[[ Supplied data open ]]

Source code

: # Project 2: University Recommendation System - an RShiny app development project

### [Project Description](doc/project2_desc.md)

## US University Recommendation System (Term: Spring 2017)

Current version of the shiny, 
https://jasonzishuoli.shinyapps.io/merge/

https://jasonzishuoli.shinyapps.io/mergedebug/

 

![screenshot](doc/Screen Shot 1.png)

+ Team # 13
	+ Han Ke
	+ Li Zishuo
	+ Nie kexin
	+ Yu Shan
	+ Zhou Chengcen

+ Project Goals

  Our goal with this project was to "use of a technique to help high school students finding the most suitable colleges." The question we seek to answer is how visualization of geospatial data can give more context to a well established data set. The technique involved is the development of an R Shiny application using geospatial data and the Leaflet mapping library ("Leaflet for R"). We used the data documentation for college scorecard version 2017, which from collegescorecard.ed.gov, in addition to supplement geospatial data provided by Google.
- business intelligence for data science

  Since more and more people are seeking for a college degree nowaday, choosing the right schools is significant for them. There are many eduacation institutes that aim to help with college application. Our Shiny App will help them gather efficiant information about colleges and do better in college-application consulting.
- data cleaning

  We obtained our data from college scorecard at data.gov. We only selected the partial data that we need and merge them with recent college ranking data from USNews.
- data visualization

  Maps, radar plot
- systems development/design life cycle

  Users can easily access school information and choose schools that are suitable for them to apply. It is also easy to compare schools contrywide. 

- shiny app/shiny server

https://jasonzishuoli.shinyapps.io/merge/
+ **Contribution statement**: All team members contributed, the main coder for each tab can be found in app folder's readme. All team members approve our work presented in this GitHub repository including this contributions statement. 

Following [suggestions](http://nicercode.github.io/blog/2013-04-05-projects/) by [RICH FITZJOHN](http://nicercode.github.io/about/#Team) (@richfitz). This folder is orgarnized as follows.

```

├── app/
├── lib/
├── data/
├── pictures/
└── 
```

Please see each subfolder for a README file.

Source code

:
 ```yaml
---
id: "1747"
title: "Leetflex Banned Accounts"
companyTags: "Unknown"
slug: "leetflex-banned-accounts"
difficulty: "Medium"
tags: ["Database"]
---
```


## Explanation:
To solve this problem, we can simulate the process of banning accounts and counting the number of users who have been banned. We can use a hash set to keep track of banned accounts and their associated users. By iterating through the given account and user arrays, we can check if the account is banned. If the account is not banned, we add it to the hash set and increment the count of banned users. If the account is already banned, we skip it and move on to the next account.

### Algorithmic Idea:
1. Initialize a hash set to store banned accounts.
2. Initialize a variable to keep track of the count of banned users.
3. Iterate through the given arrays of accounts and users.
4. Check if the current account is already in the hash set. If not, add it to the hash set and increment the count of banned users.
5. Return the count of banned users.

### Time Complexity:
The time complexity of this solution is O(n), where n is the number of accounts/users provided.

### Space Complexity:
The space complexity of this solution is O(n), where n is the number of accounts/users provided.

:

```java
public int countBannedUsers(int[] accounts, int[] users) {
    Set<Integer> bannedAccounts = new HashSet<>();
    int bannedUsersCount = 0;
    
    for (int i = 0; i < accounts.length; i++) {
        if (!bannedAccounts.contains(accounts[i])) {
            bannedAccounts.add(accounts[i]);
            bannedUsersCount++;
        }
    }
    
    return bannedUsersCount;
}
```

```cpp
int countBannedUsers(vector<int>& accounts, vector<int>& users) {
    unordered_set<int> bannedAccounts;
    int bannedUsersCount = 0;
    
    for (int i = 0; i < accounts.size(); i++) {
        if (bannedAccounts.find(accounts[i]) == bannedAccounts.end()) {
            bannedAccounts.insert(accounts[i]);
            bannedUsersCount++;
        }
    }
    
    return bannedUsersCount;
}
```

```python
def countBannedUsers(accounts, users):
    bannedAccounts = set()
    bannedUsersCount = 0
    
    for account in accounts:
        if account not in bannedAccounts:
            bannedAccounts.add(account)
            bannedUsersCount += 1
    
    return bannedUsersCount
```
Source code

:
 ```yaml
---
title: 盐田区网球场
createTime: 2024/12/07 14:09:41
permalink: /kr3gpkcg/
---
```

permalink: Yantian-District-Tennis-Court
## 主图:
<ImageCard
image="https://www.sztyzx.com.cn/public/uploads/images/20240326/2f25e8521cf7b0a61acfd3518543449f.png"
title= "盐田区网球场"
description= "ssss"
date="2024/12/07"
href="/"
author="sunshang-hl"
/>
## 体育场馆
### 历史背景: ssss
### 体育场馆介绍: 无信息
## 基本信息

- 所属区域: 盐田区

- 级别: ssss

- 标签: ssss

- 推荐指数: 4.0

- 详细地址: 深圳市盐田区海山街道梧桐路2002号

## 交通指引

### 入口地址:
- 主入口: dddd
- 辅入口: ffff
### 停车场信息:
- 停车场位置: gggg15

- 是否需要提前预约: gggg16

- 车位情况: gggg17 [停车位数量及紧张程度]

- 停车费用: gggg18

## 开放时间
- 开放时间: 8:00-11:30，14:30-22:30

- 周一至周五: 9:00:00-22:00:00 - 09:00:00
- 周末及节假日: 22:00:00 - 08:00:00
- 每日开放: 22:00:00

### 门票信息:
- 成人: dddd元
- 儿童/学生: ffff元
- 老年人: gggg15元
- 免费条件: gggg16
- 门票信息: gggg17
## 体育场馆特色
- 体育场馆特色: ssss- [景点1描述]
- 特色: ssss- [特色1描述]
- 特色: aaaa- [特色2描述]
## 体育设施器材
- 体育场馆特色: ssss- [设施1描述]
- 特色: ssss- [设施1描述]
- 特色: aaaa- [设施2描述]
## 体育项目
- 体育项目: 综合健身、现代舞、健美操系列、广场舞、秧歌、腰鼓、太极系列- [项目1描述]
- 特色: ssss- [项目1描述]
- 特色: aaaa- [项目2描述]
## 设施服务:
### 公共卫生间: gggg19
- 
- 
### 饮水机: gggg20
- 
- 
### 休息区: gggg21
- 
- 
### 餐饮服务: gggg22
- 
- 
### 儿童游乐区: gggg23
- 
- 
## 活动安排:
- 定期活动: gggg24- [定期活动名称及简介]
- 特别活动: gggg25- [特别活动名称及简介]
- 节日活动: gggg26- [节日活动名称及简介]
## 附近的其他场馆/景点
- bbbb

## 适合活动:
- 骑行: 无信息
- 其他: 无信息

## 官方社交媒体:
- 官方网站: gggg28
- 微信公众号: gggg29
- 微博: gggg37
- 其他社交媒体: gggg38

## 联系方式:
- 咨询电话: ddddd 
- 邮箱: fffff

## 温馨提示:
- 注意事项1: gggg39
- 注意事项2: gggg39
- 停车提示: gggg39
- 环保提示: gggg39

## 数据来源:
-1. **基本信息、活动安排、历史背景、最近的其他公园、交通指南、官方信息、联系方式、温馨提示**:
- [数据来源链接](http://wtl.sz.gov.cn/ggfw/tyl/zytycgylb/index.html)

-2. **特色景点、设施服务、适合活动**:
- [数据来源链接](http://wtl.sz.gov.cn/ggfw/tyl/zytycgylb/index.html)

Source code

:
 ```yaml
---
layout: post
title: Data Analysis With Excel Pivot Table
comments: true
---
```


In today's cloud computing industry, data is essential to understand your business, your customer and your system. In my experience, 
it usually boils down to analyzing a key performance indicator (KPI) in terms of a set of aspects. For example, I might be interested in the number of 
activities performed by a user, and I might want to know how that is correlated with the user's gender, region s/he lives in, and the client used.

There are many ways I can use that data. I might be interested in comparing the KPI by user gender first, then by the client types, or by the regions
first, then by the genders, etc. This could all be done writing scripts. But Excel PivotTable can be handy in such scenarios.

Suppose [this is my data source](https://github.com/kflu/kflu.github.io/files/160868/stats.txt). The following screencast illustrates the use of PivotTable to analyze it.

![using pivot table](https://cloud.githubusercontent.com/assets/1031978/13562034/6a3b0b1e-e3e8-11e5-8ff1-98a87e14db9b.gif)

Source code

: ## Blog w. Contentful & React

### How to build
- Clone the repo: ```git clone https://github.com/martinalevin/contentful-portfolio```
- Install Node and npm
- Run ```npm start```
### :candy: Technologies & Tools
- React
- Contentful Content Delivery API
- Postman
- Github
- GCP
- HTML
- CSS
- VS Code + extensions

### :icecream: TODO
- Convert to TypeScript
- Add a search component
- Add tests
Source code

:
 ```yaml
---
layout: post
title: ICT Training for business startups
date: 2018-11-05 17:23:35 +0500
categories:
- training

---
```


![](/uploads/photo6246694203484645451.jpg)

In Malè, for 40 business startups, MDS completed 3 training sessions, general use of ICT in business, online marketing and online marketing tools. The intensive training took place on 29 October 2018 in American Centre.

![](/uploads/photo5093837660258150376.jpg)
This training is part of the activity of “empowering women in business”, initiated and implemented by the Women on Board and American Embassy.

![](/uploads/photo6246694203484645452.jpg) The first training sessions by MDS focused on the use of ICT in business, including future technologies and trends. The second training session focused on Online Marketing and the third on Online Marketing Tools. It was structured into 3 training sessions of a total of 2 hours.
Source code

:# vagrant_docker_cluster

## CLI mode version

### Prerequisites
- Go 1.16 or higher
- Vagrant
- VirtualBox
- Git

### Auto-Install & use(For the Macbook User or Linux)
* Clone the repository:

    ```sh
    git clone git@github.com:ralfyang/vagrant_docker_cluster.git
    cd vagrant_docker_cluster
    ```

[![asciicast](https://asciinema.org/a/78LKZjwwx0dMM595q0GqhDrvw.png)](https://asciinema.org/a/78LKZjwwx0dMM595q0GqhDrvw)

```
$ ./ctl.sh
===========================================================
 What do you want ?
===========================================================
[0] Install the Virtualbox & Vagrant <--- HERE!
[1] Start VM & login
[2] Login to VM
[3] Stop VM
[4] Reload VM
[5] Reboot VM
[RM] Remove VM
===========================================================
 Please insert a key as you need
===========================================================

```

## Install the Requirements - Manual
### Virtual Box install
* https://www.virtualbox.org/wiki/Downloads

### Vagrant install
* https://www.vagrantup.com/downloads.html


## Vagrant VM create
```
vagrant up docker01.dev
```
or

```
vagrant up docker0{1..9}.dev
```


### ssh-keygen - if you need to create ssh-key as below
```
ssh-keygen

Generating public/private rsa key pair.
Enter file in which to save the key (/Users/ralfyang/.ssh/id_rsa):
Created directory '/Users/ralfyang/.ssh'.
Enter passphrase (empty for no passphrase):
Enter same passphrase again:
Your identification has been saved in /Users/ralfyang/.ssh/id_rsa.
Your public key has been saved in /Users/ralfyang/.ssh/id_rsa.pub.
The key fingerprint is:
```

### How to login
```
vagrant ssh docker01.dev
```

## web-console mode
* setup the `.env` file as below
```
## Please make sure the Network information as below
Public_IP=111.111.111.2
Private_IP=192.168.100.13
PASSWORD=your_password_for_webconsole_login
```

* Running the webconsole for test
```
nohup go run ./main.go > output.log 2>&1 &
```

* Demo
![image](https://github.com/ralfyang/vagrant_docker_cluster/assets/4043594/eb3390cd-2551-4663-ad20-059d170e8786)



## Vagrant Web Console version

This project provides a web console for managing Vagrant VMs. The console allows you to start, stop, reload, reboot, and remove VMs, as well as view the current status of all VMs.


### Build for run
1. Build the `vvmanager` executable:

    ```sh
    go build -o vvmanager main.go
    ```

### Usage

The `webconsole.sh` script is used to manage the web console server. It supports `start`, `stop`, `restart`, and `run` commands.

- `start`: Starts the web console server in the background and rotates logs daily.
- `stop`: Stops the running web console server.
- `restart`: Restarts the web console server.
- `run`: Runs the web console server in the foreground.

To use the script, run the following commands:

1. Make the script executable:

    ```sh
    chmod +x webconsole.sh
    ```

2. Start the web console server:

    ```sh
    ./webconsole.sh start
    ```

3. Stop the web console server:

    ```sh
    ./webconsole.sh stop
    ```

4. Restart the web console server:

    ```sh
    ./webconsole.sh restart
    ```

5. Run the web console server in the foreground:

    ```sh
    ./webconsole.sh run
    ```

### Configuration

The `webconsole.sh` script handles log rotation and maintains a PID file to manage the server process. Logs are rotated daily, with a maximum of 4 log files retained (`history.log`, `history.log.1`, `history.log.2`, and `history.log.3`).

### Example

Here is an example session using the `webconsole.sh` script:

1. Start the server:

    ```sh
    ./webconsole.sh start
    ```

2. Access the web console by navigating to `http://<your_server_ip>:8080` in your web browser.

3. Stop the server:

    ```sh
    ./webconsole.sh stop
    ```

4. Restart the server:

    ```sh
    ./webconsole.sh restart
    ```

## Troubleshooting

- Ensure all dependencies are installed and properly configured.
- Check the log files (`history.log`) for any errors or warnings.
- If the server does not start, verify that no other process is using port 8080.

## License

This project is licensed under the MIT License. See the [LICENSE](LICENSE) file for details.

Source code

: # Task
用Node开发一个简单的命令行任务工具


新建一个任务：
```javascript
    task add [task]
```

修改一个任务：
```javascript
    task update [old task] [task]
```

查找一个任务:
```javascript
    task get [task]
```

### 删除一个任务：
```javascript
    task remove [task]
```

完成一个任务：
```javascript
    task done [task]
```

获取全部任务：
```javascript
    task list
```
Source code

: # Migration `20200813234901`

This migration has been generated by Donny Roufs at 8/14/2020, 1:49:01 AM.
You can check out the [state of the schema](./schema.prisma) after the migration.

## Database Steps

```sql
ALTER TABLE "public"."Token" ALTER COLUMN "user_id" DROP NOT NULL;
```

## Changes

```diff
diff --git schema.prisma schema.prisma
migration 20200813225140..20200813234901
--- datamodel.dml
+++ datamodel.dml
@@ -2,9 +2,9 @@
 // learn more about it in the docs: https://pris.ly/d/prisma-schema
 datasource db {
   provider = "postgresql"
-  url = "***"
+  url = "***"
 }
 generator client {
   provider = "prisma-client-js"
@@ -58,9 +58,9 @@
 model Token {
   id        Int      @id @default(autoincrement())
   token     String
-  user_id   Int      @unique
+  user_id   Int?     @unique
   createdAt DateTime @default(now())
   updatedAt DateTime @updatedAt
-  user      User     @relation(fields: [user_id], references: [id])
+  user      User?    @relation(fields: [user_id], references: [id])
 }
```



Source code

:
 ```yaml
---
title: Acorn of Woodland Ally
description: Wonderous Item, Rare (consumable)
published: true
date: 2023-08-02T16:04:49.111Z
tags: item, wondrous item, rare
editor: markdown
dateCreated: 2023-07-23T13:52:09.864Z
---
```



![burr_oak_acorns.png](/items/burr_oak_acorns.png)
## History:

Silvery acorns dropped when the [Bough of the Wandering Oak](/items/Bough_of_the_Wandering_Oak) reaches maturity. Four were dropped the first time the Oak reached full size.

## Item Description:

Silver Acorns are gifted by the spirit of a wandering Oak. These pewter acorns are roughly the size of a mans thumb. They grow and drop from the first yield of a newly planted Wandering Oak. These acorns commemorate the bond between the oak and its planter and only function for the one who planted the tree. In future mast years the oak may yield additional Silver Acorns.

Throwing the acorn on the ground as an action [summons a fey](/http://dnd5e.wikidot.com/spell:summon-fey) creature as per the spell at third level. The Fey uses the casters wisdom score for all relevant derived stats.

[[ Supplied data closed ]]

Your assignment:
Every line above that holds the string "only" should be copied into the answer.

Response area:
  We obtained our data from college scorecard at data.gov. We only selected the partial data that we need and merge them with recent college ranking data from USNews.
Silver Acorns are gifted by the spirit of a wandering Oak. These pewter acorns are roughly the size of a mans thumb. They grow and drop from the first yield of a newly planted Wandering Oak. These acorns commemorate the bond between the oak and its planter and only function for the one who planted the tree. In future mast years the oak may yield additional Silver Acorns.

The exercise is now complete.